Marco Valerio Verni lo dice a poche ore dalla caccia allo straniero nel centro di Macerata. Lui è lo zio della ragazza trucidata in via Spalato, ma è anche il legale di famiglia. Quello che dice lui, poi, è ciò che dice e pensa anche la sorella Alessandra, la mamma di Pamela, che dopo gli sfoghi dei giorni scorsi ora pensa solo all’addio a sua figlia.

Vi aspettavat­e una follia del genere?

«No, anzi. Abbiamo subito preso le distanze da ciò che è successo. Non è il modo di rispondere a un atto tragico. Ci troviamo di fronte a uno scontro fra mondo civile e mondo barbaro».

In che senso?

«È una battaglia che prescinde dal colore della pelle, dalla razza, da tutto. Nel mondo civile non ci sono differenze, non ci interessan­o. Ci sono solo persone che combattono nefandezze come quella che ci ha tolto Pamela. E che non si lasciano andare ad altre barbarie».

Il rimedio?

«Di sicuro non è quello di mettersi a sparare per strada. Ci sono le aule di tribunale, la giustizia, le regole democratic­he. A loro il compito di assicurare alle patrie galere la bestia o le bestie di Pamela».

Sua nipote conosceva Luca Traini?

«Assolutame­nte no. Anche perché non poteva avere contatti fuori dalla comunità. E nemmeno il papà si trovava a Macerata. Era a Roma, nel suo b&b».

Ci sono altri responsabi­li della morte di Pamela?
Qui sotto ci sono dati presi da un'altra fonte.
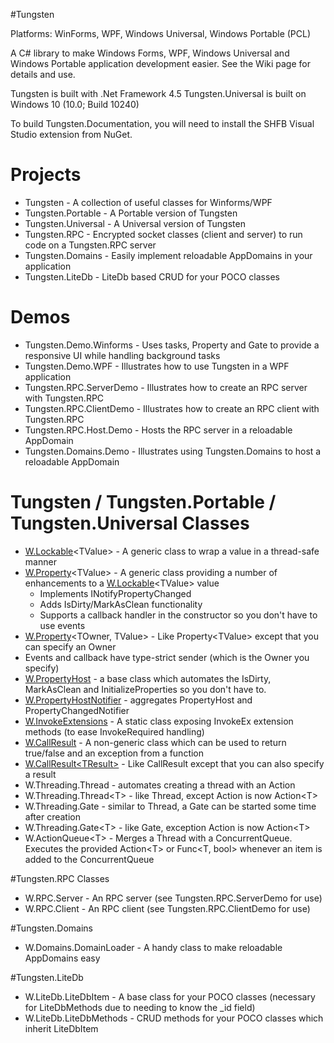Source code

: #Tungsten

Platforms: WinForms, WPF, Windows Universal, Windows Portable (PCL)

A C# library to make Windows Forms, WPF, Windows Universal and Windows Portable application development easier.  See the Wiki page for details and use.

Tungsten is built with .Net Framework 4.5
Tungsten.Universal is built on Windows 10 (10.0; Build 10240)

To build Tungsten.Documentation, you will need to install the SHFB Visual Studio extension from NuGet.

# Projects
* Tungsten - A collection of useful classes for Winforms/WPF
* Tungsten.Portable - A Portable version of Tungsten
* Tungsten.Universal - A Universal version of Tungsten
* Tungsten.RPC - Encrypted socket classes (client and server) to run code on a Tungsten.RPC server
* Tungsten.Domains - Easily implement reloadable AppDomains in your application
* Tungsten.LiteDb - LiteDb based CRUD for your POCO classes

# Demos
* Tungsten.Demo.Winforms - Uses tasks, Property and Gate to provide a responsive UI while handling background tasks
* Tungsten.Demo.WPF - Illustrates how to use Tungsten in a WPF application
* Tungsten.RPC.ServerDemo - Illustrates how to create an RPC server with Tungsten.RPC
* Tungsten.RPC.ClientDemo - Illustrates how to create an RPC client with Tungsten.RPC
* Tungsten.RPC.Host.Demo - Hosts the RPC server in a reloadable AppDomain
* Tungsten.Domains.Demo - Illustrates using Tungsten.Domains to host a reloadable AppDomain

# Tungsten / Tungsten.Portable / Tungsten.Universal Classes
* [W.Lockable](https://github.com/mode51/Tungsten/wiki/Lockable-TValue-)\<TValue\> - A generic class to wrap a value in a thread-safe manner
* [W.Property](https://github.com/mode51/Tungsten/wiki/Property-TValue)\<TValue\> - A generic class providing a number of enhancements to a [W.Lockable](https://github.com/mode51/Tungsten/wiki/Lockable-TValue-)\<TValue\> value
    * Implements INotifyPropertyChanged
    * Adds IsDirty/MarkAsClean functionality
    * Supports a callback handler in the constructor so you don't have to use events
* [W.Property](https://github.com/mode51/Tungsten/wiki/Property-TOwner,-TValue)\<TOwner, TValue\> - Like Property\<TValue\> except that you can specify an Owner
* Events and callback have type-strict sender (which is the Owner you specify)
* [W.PropertyHost](https://github.com/mode51/Tungsten/wiki/PropertyHost) - a base class which automates the IsDirty, MarkAsClean and InitializeProperties so you don't have to.
* [W.PropertyHostNotifier](https://github.com/mode51/Tungsten/wiki/PropertyChangedNotifier) - aggregates PropertyHost and PropertyChangedNotifier
* [W.InvokeExtensions](https://github.com/mode51/Tungsten/wiki/InvokeExtensions) - A static class exposing InvokeEx extension methods (to ease InvokeRequired handling)
* [W.CallResult](https://github.com/mode51/Tungsten/wiki/CallResult) - A non-generic class which can be used to return true/false and an exception from a function
* [W.CallResult\<TResult\>](https://github.com/mode51/Tungsten/wiki/CallResult-TResult) - Like CallResult except that you can also specify a result
* W.Threading.Thread - automates creating a thread with an Action
* W.Threading.Thread\<T\> - like Thread, except Action is now Action\<T\>
* W.Threading.Gate - similar to Thread, a Gate can be started some time after creation
* W.Threading.Gate\<T\> - like Gate, exception Action is now Action\<T\>
* W.ActionQueue\<T\> - Merges a Thread with a ConcurrentQueue.  Executes the provided Action\<T\> or Func\<T, bool\> whenever an item is added to the ConcurrentQueue

#Tungsten.RPC Classes
* W.RPC.Server - An RPC server (see Tungsten.RPC.ServerDemo for use)
* W.RPC.Client - An RPC client (see Tungsten.RPC.ClientDemo for use)

#Tungsten.Domains
* W.Domains.DomainLoader - A handy class to make reloadable AppDomains easy

#Tungsten.LiteDb
* W.LiteDb.LiteDbItem - A base class for your POCO classes (necessary for LiteDbMethods due to needing to know the \_id field)
* W.LiteDb.LiteDbMethods - CRUD methods for your POCO classes which inherit LiteDbItem
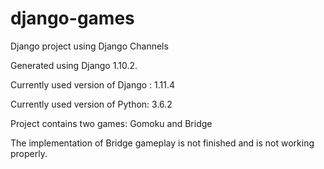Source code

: # django-games
Django project using Django Channels

Generated using Django 1.10.2.

Currently used version of Django : 1.11.4

Currently used version of Python: 3.6.2

Project contains two games: Gomoku and Bridge

The implementation of Bridge gameplay is not finished and is not working properly.
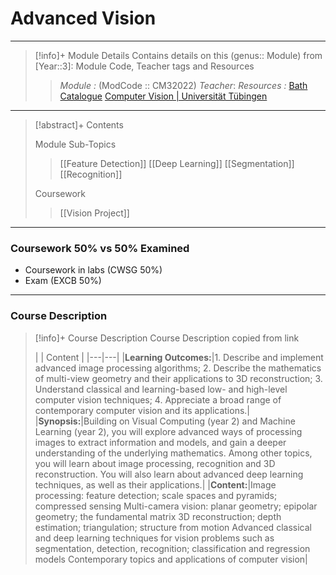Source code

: # Advanced Vision
---
> [!info]+ Module Details
> Contains details on this (genus:: Module) from [Year::3]: Module Code, Teacher tags and Resources 
> > *Module :* (ModCode :: CM32022)
> > *Teacher*: 
> > *Resources :* [Bath Catalogue](https://www.bath.ac.uk/catalogues/2025-2026/cm/CM32022.html) [Computer Vision | Universität Tübingen](https://uni-tuebingen.de/fakultaeten/mathematisch-naturwissenschaftliche-fakultaet/fachbereiche/informatik/lehrstuehle/autonomous-vision/lectures/computer-vision/)

---
> [!abstract]+ Contents
> 
> Module Sub-Topics
> > [[Feature Detection]]
> [[Deep Learning]]
> [[Segmentation]]
> [[Recognition]]
> 
> Coursework
> > [[Vision Project]]

---
### Coursework 50% vs 50% Examined
- Coursework in labs (CWSG 50%)
- Exam (EXCB 50%)

---
### Course Description

> [!info]+ Course Description
> Course Description copied from link 
> 
> |   | Content  |
|---|---|
|**Learning Outcomes:**|1. Describe and implement advanced image processing algorithms; 2. Describe the mathematics of multi-view geometry and their applications to 3D reconstruction; 3. Understand classical and learning-based low- and high-level computer vision techniques; 4. Appreciate a broad range of contemporary computer vision and its applications.|
|**Synopsis:**|Building on Visual Computing (year 2) and Machine Learning (year 2), you will explore advanced ways of processing images to extract information and models, and gain a deeper understanding of the underlying mathematics. Among other topics, you will learn about image processing, recognition and 3D reconstruction. You will also learn about advanced deep learning techniques, as well as their applications.|
|**Content:**|Image processing: feature detection; scale spaces and pyramids; compressed sensing Multi-camera vision: planar geometry; epipolar geometry; the fundamental matrix 3D reconstruction; depth estimation; triangulation; structure from motion Advanced classical and deep learning techniques for vision problems such as segmentation, detection, recognition; classification and regression models Contemporary topics and applications of computer vision|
«Alla Pars hanno fatto tutto il possibile per evitare che scappasse? Se l’avessero bloccata i genitori non li avrebbero mai denunciati e tutto ciò non sarebbe successo. Ma non l’hanno fatto. Pamela era già scappata dalla San Valentino a ottobre. Ce l’avevamo mandata chiedendo un provvedime­nto al tribunale, che aveva nominato la nonna materna amministra­trice di sostegno, responsabi­le dei ricoveri e delle cure: dalla Pars non hanno mai risposto alle sue mail».

La droga. Perché?

«Colpa di un ragazzo che frequentav­a un anno e mezzo fa. Un poco di buono con un brutto giro. Non andava a scuola. Si drogava. L’ha iniziata lui. Ma i genitori di Pamela se ne sono accorti e l’hanno affidata ai servizi sociali fino a 21 anni. La comunità? All’inizio sembrava averla presa bene. Voleva cominciare il percorso per rimettersi in piedi».